RECORDS FOR PROCESSING START

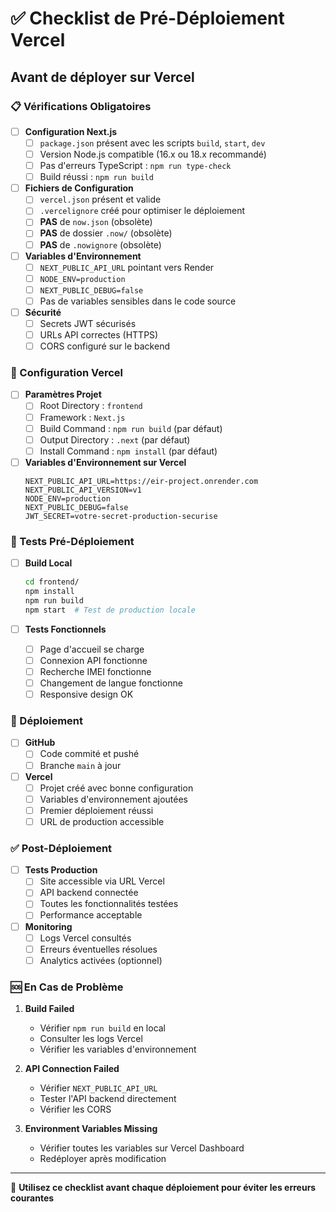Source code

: # ✅ Checklist de Pré-Déploiement Vercel

## Avant de déployer sur Vercel

### 📋 Vérifications Obligatoires

- [ ] **Configuration Next.js**
  - [ ] `package.json` présent avec les scripts `build`, `start`, `dev`
  - [ ] Version Node.js compatible (16.x ou 18.x recommandé)
  - [ ] Pas d'erreurs TypeScript : `npm run type-check`
  - [ ] Build réussi : `npm run build`

- [ ] **Fichiers de Configuration**
  - [ ] `vercel.json` présent et valide
  - [ ] `.vercelignore` créé pour optimiser le déploiement
  - [ ] **PAS** de `now.json` (obsolète)
  - [ ] **PAS** de dossier `.now/` (obsolète)
  - [ ] **PAS** de `.nowignore` (obsolète)

- [ ] **Variables d'Environnement**
  - [ ] `NEXT_PUBLIC_API_URL` pointant vers Render
  - [ ] `NODE_ENV=production`
  - [ ] `NEXT_PUBLIC_DEBUG=false`
  - [ ] Pas de variables sensibles dans le code source

- [ ] **Sécurité**
  - [ ] Secrets JWT sécurisés
  - [ ] URLs API correctes (HTTPS)
  - [ ] CORS configuré sur le backend

### 🔧 Configuration Vercel

- [ ] **Paramètres Projet**
  - [ ] Root Directory : `frontend`
  - [ ] Framework : `Next.js`
  - [ ] Build Command : `npm run build` (par défaut)
  - [ ] Output Directory : `.next` (par défaut)
  - [ ] Install Command : `npm install` (par défaut)

- [ ] **Variables d'Environnement sur Vercel**
  ```
  NEXT_PUBLIC_API_URL=https://eir-project.onrender.com
  NEXT_PUBLIC_API_VERSION=v1
  NODE_ENV=production
  NEXT_PUBLIC_DEBUG=false
  JWT_SECRET=votre-secret-production-securise
  ```

### 🧪 Tests Pré-Déploiement

- [ ] **Build Local**
  ```bash
  cd frontend/
  npm install
  npm run build
  npm start  # Test de production locale
  ```

- [ ] **Tests Fonctionnels**
  - [ ] Page d'accueil se charge
  - [ ] Connexion API fonctionne
  - [ ] Recherche IMEI fonctionne
  - [ ] Changement de langue fonctionne
  - [ ] Responsive design OK

### 🚀 Déploiement

- [ ] **GitHub**
  - [ ] Code commité et pushé
  - [ ] Branche `main` à jour

- [ ] **Vercel**
  - [ ] Projet créé avec bonne configuration
  - [ ] Variables d'environnement ajoutées
  - [ ] Premier déploiement réussi
  - [ ] URL de production accessible

### ✅ Post-Déploiement

- [ ] **Tests Production**
  - [ ] Site accessible via URL Vercel
  - [ ] API backend connectée
  - [ ] Toutes les fonctionnalités testées
  - [ ] Performance acceptable

- [ ] **Monitoring**
  - [ ] Logs Vercel consultés
  - [ ] Erreurs éventuelles résolues
  - [ ] Analytics activées (optionnel)

### 🆘 En Cas de Problème

1. **Build Failed**
   - Vérifier `npm run build` en local
   - Consulter les logs Vercel
   - Vérifier les variables d'environnement

2. **API Connection Failed**
   - Vérifier `NEXT_PUBLIC_API_URL`
   - Tester l'API backend directement
   - Vérifier les CORS

3. **Environment Variables Missing**
   - Vérifier toutes les variables sur Vercel Dashboard
   - Redéployer après modification

---

🎯 **Utilisez ce checklist avant chaque déploiement pour éviter les erreurs courantes**
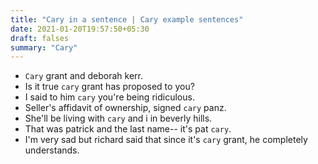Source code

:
```yaml
---
title: "Cary in a sentence | Cary example sentences"
date: 2021-01-20T19:57:50+05:30
draft: falses
summary: "Cary"
---
```

- `Cary` grant and deborah kerr.
- Is it true `cary` grant has proposed to you?
- I said to him `cary` you're being ridiculous.
- Seller's affidavit of ownership, signed `cary` panz.
- She'll be living with `cary` and i in beverly hills.
- That was patrick and the last name-- it's pat `cary`.
- I'm very sad but richard said that since it's `cary` grant, he completely understands.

RECORDS FOR PROCESSING END

• _EXERCISE AIM_: In how many lines of the data above does the word "install" occur? Only the number is wanted.

• _OUTPUT FOR THIS EXERCISE_: 2